— Task description —
Check every line of the entries below for "internal", and copy the lines that have it.

[Exercise inputs Boundary: Start]

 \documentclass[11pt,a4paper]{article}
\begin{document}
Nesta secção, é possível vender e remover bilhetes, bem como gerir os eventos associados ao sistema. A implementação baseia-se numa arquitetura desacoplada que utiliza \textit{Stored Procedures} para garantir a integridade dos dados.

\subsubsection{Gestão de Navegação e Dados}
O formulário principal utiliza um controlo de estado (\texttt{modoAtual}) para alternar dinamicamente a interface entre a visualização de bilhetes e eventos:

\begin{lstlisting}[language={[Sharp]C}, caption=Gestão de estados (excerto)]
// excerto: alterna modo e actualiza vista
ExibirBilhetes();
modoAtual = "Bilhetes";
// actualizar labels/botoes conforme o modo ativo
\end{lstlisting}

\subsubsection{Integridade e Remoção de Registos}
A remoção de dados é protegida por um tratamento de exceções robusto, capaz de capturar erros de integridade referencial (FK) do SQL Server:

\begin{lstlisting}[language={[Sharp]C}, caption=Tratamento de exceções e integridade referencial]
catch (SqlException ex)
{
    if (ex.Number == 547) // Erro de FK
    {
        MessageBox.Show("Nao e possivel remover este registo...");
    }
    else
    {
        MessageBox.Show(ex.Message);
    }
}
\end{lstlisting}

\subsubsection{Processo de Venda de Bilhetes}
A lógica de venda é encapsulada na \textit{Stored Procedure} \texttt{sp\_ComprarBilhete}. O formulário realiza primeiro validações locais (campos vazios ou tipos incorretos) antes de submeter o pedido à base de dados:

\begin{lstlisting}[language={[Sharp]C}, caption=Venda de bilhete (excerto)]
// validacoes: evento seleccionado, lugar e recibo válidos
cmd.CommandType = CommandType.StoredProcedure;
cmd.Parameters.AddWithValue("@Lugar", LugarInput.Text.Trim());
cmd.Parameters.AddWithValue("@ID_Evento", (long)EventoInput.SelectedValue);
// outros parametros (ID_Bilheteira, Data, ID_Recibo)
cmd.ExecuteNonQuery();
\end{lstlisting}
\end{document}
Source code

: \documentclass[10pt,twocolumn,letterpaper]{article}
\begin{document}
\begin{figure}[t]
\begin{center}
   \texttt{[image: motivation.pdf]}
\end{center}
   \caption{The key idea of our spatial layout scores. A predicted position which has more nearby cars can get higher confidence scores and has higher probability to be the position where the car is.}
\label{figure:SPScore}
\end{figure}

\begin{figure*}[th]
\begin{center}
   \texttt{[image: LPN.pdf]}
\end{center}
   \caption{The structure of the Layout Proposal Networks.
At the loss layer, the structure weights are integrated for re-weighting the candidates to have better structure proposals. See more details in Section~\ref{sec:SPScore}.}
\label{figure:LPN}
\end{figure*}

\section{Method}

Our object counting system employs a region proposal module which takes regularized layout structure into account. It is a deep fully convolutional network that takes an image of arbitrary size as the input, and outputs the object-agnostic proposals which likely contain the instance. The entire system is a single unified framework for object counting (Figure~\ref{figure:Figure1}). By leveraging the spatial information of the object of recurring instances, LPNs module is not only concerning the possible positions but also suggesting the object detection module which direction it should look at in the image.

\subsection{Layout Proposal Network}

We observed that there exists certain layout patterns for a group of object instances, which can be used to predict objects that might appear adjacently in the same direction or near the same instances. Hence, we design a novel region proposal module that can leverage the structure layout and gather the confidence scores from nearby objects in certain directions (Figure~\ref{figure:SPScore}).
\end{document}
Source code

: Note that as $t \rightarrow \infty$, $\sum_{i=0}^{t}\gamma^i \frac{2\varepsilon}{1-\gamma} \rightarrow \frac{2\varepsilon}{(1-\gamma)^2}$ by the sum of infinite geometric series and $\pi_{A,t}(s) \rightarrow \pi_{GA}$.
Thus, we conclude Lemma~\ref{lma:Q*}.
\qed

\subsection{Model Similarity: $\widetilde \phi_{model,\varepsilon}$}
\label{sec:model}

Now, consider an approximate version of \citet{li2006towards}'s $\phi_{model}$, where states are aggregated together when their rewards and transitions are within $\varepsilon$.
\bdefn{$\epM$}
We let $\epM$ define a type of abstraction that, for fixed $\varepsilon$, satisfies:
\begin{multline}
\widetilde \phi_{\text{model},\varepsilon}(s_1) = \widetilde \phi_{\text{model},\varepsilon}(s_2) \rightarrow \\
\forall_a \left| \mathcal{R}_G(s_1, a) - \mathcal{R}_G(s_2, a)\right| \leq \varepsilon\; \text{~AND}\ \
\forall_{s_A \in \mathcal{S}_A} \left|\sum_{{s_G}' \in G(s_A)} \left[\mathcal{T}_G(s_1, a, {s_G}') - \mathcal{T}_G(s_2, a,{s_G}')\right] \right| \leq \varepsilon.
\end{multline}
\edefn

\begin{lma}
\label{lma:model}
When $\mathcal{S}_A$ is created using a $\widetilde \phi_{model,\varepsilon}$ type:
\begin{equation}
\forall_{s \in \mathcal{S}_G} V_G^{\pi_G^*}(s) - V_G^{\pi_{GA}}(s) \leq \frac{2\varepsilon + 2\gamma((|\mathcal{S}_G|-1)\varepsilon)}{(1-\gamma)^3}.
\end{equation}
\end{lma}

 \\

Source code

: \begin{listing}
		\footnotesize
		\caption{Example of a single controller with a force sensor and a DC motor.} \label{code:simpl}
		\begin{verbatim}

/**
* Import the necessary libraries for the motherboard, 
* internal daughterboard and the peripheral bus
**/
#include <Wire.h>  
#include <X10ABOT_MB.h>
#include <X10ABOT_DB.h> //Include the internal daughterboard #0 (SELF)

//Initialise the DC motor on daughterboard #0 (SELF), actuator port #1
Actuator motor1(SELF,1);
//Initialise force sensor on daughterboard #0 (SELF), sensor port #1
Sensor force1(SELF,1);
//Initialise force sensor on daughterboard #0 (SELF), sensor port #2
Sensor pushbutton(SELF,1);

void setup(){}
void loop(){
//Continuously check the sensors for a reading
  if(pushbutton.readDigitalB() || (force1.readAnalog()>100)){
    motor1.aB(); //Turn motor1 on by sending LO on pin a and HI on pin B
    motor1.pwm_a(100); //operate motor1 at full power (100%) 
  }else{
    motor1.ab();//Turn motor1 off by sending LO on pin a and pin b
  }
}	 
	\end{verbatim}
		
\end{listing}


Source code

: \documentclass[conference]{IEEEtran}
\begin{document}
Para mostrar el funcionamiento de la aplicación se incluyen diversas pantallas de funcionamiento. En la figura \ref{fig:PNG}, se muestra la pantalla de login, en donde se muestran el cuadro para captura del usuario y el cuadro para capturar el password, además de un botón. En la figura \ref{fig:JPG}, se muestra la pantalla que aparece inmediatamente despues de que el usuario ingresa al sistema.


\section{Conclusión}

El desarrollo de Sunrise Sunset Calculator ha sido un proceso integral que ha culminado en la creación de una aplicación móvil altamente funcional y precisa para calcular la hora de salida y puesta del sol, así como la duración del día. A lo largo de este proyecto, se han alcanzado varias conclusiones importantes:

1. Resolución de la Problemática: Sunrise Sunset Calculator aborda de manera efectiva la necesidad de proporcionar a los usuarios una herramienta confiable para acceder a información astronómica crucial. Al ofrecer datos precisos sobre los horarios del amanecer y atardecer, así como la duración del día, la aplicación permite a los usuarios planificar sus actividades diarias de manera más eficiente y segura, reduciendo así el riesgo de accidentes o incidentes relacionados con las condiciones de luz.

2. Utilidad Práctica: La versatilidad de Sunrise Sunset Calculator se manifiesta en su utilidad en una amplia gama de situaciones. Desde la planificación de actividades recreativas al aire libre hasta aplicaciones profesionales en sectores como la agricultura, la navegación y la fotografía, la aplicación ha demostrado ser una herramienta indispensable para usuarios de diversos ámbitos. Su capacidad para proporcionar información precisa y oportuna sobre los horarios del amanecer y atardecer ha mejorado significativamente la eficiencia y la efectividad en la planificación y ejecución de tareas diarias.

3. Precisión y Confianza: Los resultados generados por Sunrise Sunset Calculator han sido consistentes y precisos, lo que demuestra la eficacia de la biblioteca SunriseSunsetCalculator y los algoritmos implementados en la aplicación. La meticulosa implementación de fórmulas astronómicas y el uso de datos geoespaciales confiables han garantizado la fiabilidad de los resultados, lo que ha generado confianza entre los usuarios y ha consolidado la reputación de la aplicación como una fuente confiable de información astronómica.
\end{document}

[Exercise inputs Boundary: End]

— Response area —
* internal daughterboard and the peripheral bus
#include <X10ABOT_DB.h> //Include the internal daughterboard #0 (SELF)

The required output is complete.